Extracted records
________

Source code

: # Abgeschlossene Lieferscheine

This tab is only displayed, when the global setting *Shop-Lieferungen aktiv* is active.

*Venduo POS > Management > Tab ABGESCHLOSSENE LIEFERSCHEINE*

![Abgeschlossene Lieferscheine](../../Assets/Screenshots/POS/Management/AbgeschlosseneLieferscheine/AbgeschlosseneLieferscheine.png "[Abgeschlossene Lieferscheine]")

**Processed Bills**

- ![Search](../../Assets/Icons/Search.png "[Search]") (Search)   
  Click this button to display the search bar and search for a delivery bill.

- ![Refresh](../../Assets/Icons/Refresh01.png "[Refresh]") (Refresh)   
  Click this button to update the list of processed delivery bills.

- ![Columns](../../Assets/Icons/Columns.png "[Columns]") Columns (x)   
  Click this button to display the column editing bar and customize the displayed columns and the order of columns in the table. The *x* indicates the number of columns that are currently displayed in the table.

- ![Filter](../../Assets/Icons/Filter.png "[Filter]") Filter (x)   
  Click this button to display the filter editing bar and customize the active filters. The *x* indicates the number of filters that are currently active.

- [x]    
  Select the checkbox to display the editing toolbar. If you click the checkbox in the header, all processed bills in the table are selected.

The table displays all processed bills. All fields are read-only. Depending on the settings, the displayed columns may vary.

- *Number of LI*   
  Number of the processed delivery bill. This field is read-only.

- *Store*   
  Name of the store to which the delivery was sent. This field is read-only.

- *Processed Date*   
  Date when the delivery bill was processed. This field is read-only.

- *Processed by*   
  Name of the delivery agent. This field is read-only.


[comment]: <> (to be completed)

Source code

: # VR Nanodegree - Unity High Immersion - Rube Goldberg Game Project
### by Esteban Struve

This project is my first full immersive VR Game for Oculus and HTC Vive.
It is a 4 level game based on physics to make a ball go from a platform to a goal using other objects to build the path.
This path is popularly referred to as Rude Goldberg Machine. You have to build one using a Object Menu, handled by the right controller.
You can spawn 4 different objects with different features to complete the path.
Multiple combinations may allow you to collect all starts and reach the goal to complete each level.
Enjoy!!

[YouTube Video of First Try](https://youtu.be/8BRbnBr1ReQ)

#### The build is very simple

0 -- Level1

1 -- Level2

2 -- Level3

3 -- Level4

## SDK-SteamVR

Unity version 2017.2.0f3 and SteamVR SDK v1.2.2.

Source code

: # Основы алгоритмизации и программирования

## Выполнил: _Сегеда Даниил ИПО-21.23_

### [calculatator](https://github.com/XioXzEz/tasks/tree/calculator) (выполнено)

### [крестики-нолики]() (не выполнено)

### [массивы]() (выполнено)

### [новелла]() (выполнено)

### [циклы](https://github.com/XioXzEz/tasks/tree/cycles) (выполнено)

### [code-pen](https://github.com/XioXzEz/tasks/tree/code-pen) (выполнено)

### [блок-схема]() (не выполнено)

________

Problem statement =>
Every line above from the line with "This project is" to the line with "This path is" is wanted, ends included; write them out exactly and add no other line.

Answer below =>
This project is my first full immersive VR Game for Oculus and HTC Vive.
It is a 4 level game based on physics to make a ball go from a platform to a goal using other objects to build the path.
This path is popularly referred to as Rude Goldberg Machine. You have to build one using a Object Menu, handled by the right controller.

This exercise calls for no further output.